● Task description:
Below is a listing; repeat exactly the lines from the one containing "Shubham Gupta <span" to the one containing "Prakhar Kothari <span", both included.

● Data extract:

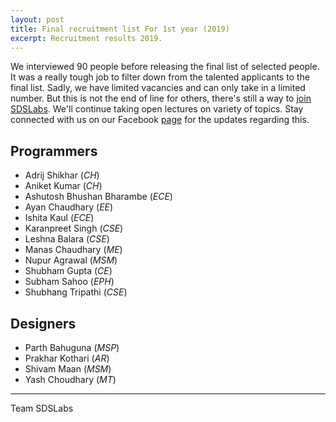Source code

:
 ```yaml
---
layout: post
title: Final recruitment list For 1st year (2019)
excerpt: Recruitment results 2019.
---
```


We interviewed 90 people before releasing the final list of selected people.
It was a really tough job to filter down from the talented applicants to the
final list. Sadly, we have limited vacancies and can only take in a limited
number. But this is not the end of line for others, there's still a way to
[join SDSLabs](/2014/01/how-to-join-sdslabs). We'll continue taking open
lectures on variety of topics. Stay connected with us on our Facebook
[page](https://facebook.com/sdslabs) for the updates regarding this.

## Programmers

* Adrij Shikhar <span style="font-size: 14px;">(_CH_)</span>
* Aniket Kumar <span style="font-size: 14px;">(_CH_)</span>
* Ashutosh Bhushan Bharambe <span style="font-size: 14px;">(_ECE_)</span>
* Ayan Chaudhary <span style="font-size: 14px;">(_EE_)</span>
* Ishita Kaul <span style="font-size: 14px;">(_ECE_)</span>
* Karanpreet Singh <span style="font-size: 14px;">(_CSE_)</span>
* Leshna Balara <span style="font-size: 14px;">(_CSE_)</span>
* Manas Chaudhary <span style="font-size: 14px;">(_ME_)</span>
* Nupur Agrawal <span style="font-size: 14px;">(_MSM_)</span>
* Shubham Gupta <span style="font-size: 14px;">(_CE_)</span>
* Subham Sahoo <span style="font-size: 14px;">(_EPH_)</span>
* Shubhang Tripathi <span style="font-size: 14px;">(_CSE_)</span>

## Designers

* Parth Bahuguna <span style="font-size: 14px;">(_MSP_)</span>
* Prakhar Kothari <span style="font-size: 14px;">(_AR_)</span>
* Shivam Maan <span style="font-size: 14px;">(_MSM_)</span>
* Yash Choudhary <span style="font-size: 14px;">(_MT_)</span>

---
Team SDSLabs
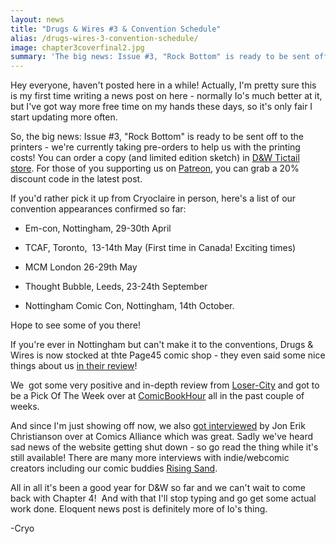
 ```yaml
---
layout: news
title: "Drugs & Wires #3 & Convention Schedule"
alias: /drugs-wires-3-convention-schedule/
image: chapter3coverfinal2.jpg
summary: 'The big news: Issue #3, "Rock Bottom" is ready to be sent off to the printers - we''re currently taking pre-orders to help us with the printing costs!'
---
```


Hey everyone, haven't posted here in a while! Actually, I'm pretty sure this is my first time writing a news post on here - normally Io's much better at it, but I've got way more free time on my hands these days, so it's only fair I start updating more often.

So, the big news: Issue #3, "Rock Bottom" is ready to be sent off to the printers - we're currently taking pre-orders to help us with the printing costs! You can order a copy (and limited edition sketch) in [D&amp;W Tictail store](https://drugsandwires.tictail.com/product/drugs-wires-3-pre-orders). For those of you supporting us on [Patreon](https://www.patreon.com/drugsandwires), you can grab a 20% discount code in the latest post.

If you'd rather pick it up from Cryoclaire in person, here's a list of our convention appearances confirmed so far:

-  Em-con, Nottingham, 29-30th April

-  TCAF, Toronto,  13-14th May (First time in Canada! Exciting times)

-  MCM London 26-29th May

-  Thought Bubble, Leeds, 23-24th September

-  Nottingham Comic Con, Nottingham, 14th October.

Hope to see some of you there!

If you're ever in Nottingham but can't make it to the conventions, Drugs &amp; Wires is now stocked at thte Page45 comic shop - they even said some nice things about us [in their review](https//www.page45.com/store/Drugs-Wires-1.html)!

We  got some very positive and in-depth review from [Loser-City](http://loser-city.com/features/drugs-wires-is-a-clever-and-flashy-cyberpunk-alt-history) and got to be a Pick Of The Week over at [ComicBookHour](https://comicbookhour.com/threads/first-ever-pick-of-the-week.354/#post-2936) all in the past couple of weeks.

And since I'm just showing off now, we also [got interviewed](https://comicsalliance.com/cryoclaire-io-black-drugs-and-wires-interview/) by Jon Erik Christianson over at Comics Alliance which was great. Sadly we've heard sad news of the website getting shut down - so go read the thing while it's still available! There are many more interviews with indie/webcomic creators including our comic buddies [Rising Sand](http://comicsalliance.com/tags/rising-sand/).

All in all it's been a good year for D&amp;W so far and we can't wait to come back with Chapter 4!  And with that I'll stop typing and go get some actual work done. Eloquent news post is definitely more of Io's thing.

-Cryo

● Answer to this exercise:
* Shubham Gupta <span style="font-size: 14px;">(_CE_)</span>
* Subham Sahoo <span style="font-size: 14px;">(_EPH_)</span>
* Shubhang Tripathi <span style="font-size: 14px;">(_CSE_)</span>

## Designers

* Parth Bahuguna <span style="font-size: 14px;">(_MSP_)</span>
* Prakhar Kothari <span style="font-size: 14px;">(_AR_)</span>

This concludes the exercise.